Postoperative course

Postoperatively the patient was prescribed partial weight bearing for 6 weeks. She had an uneventful recovery.

Discussion

Arthroscopic debridement and bone marrow stimulation is the primary treatment for most osteochondral lesions of the talus, with 87% good or excellent results [11]. The objective of the technique is firstly to remove all unstable cartilage, including the underlying necrotic bone, and secondly to stimulate healing of the defect by opening the subchondral bone. The latter is achieved by creating several defects into the calcified zone that usually covers the defect. Irrespective of the technique used, the aim of the procedure is to stimulate the formation of a fibrin clot into the defect. Pluripotential stem cells are recruited from the bone marrow, and the formation of fibrocartilaginous tissue is initiated [9]. This can be accomplished by using a 2 mm drill, a 1.4–2.0 mm K-wire, or a microfracture awl.

The different instruments which can be used to open the subchondral bone each have specific advantages and disadvantages. Small diameter drills and K-wires have been successfully used in routine ankle arthroscopy [3, 8]. Eventual necrosis, due to heat caused by the drilling, can be minimized by using low speed and sufficient flushing, which also improves visualization. Compared to a drill, the K-wire has the advantage of flexibility and thus less risk of breakage. The use of either a drill or a K-wire also allows a transmalleolar or retrograde approach to the lesion [7, 10]. A drawback of the transmalleolar approach is the iatrogenic damage of the opposing tibial articular cartilage.
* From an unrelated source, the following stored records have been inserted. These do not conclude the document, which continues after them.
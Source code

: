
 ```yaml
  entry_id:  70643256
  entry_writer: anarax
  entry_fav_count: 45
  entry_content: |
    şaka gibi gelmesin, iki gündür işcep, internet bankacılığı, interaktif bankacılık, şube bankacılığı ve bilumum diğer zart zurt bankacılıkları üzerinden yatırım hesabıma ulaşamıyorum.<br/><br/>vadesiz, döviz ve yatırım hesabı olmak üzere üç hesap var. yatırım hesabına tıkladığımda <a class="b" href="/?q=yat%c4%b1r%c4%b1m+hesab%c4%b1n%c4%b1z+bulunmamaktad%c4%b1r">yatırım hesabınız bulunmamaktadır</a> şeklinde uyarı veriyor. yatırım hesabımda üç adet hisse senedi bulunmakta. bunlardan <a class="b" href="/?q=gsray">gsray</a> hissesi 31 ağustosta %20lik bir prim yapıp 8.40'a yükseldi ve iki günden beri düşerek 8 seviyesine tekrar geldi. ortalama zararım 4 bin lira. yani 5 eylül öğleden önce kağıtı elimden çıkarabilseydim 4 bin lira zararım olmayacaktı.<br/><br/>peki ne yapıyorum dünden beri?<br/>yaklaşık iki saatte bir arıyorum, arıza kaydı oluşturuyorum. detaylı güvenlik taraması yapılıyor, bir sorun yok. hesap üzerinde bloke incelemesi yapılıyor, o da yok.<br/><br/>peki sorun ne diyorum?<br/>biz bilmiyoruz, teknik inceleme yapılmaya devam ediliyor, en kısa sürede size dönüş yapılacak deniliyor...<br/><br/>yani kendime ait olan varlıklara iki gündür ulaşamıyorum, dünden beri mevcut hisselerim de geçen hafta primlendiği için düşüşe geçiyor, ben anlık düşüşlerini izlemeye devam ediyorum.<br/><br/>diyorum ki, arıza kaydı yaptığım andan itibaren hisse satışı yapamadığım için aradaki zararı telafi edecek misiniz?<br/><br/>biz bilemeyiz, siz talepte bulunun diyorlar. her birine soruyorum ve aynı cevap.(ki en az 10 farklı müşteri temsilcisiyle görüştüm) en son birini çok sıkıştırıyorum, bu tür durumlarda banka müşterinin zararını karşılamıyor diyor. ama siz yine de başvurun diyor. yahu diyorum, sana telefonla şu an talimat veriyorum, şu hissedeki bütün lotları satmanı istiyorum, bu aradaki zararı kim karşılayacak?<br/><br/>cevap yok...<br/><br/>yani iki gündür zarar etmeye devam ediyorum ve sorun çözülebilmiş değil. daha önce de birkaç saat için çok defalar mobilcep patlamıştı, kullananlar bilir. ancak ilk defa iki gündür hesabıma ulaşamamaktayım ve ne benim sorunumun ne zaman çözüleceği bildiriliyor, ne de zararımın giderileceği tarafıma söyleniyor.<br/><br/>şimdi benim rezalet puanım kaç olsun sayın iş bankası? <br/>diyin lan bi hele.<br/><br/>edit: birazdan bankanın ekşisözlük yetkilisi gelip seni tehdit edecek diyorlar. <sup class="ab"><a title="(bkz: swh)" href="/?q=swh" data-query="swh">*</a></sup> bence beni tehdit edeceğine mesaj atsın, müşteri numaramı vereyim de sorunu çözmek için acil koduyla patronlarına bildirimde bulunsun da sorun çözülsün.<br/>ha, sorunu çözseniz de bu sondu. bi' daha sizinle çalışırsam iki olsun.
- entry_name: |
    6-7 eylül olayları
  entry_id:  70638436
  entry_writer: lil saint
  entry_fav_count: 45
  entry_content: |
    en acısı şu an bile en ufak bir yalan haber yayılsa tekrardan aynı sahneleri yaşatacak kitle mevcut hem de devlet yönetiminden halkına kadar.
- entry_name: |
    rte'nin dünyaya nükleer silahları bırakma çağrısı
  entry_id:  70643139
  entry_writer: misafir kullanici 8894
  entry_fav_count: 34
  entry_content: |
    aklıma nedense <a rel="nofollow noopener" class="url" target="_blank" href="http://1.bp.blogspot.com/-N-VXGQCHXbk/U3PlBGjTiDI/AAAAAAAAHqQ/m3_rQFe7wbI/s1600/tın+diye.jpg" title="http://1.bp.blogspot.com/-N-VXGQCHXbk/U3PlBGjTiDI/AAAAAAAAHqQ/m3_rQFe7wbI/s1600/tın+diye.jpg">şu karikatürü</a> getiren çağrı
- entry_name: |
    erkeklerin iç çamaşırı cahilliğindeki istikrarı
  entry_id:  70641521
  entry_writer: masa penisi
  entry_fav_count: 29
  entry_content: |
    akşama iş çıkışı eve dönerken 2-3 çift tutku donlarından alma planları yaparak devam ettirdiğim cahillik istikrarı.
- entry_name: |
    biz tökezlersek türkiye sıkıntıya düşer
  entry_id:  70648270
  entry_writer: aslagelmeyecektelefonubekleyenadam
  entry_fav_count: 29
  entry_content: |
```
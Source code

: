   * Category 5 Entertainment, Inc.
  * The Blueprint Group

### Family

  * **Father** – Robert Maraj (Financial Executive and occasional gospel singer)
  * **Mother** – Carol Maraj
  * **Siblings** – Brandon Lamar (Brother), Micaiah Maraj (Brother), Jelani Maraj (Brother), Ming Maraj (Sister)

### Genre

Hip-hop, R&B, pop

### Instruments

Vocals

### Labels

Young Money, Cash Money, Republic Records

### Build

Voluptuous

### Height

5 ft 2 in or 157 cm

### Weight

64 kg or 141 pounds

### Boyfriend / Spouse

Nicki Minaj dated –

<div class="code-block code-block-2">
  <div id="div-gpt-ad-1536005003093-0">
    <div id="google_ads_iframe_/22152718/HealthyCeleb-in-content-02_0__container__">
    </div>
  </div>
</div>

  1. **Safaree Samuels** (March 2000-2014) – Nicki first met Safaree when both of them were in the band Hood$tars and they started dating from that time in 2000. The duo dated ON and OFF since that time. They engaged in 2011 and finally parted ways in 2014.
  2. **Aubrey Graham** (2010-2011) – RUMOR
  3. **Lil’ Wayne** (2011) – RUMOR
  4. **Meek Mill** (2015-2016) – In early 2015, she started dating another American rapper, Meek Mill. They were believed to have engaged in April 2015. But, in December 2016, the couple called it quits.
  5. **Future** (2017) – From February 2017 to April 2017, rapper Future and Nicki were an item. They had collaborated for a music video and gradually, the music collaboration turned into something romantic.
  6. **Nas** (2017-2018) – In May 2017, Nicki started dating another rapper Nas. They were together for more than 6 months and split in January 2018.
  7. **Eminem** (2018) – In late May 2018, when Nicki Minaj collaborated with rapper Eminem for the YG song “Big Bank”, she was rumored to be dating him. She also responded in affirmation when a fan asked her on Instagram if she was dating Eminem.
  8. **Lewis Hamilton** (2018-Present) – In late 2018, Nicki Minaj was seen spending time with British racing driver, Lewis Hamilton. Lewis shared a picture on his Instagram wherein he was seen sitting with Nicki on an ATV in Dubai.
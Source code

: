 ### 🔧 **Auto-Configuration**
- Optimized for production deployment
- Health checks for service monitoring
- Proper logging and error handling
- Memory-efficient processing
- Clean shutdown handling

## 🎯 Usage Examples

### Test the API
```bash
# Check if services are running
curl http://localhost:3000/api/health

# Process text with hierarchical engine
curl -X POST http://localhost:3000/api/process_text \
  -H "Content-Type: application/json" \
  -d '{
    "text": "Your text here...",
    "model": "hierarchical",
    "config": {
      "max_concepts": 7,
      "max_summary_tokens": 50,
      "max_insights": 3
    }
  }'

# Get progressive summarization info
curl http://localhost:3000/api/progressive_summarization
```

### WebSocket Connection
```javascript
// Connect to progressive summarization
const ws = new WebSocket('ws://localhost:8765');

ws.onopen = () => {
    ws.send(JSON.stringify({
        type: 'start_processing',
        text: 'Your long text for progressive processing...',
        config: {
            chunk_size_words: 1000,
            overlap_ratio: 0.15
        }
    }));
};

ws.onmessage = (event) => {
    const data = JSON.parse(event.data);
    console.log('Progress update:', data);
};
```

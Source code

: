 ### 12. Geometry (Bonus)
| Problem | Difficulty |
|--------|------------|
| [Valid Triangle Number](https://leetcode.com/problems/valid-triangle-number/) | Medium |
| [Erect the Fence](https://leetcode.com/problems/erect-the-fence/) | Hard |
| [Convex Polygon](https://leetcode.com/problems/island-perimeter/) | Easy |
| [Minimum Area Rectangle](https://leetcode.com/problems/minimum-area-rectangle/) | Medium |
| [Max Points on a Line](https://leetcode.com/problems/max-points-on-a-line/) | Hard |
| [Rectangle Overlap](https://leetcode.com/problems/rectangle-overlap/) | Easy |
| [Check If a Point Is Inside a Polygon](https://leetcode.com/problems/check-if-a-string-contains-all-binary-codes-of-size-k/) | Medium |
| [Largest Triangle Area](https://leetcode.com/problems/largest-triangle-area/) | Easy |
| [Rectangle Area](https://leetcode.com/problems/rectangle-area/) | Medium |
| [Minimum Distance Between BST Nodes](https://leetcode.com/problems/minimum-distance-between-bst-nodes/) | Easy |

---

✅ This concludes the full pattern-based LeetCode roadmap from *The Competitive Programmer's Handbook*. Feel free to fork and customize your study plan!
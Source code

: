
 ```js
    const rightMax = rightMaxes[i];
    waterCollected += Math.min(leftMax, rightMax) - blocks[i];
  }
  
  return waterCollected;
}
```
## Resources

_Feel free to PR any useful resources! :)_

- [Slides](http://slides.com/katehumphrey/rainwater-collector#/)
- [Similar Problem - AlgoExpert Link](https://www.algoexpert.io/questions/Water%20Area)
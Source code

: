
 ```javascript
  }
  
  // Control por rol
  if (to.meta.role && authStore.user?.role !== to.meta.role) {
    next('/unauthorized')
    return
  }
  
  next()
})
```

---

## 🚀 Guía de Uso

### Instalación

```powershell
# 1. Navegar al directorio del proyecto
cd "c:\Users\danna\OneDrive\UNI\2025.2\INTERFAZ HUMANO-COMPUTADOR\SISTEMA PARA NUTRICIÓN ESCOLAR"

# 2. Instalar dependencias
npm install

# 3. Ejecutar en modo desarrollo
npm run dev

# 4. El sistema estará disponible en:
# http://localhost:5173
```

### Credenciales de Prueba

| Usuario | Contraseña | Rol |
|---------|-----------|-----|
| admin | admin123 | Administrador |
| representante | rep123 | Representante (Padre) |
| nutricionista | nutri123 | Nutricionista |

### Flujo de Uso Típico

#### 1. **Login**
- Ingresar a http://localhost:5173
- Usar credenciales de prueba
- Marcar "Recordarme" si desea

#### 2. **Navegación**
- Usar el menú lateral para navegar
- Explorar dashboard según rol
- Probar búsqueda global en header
Moreover, it has been associated with persistent pain and oedema, and even a stress fracture may occur [7].

The bone marrow stimulation technique with a microfracture awl is based on the theory that the use of an awl results in microfractures of the trabeculae rather than destruction of the bone, thereby inducing a healing response [9]. An advantage is that lesions can be treated “around the corner”, because the end of the awl is curved [12]. This makes constant distraction unnecessary, which may lead to fewer complications [4]. Furthermore, possible heat necrosis in the case of drilling without cooling is avoided.

We describe an important drawback of the procedure. With the microfracture technique loose bony particles are created, which easily become detached upon withdrawal of the awl. If the particles are not removed properly, they may act as loose bodies. These might subsequently give rise to locking and cartilage damage (Fig. 4).

Fig. 4
figure 4

CT-scan of a right ankle that shows a loose body which is situated in the talar cartilage (↑). Coronal (left) and sagittal (right) reconstructions are shown

Until better alternatives have been sufficiently investigated, debridement and bone marrow stimulation remains the treatment of choice for primary ODs of the talus. The technique is reliable and reproducible, and is associated with a high percentage of good or excellent outcome [11]. However, when using the microfracture awl, one must be alert for the creation of intra-articular loose bodies, especially when the microfracturing awl is retrieved. The joint should be inspected carefully, any loose bodies should be removed, and we recommend extensive flushing at the end of each procedure.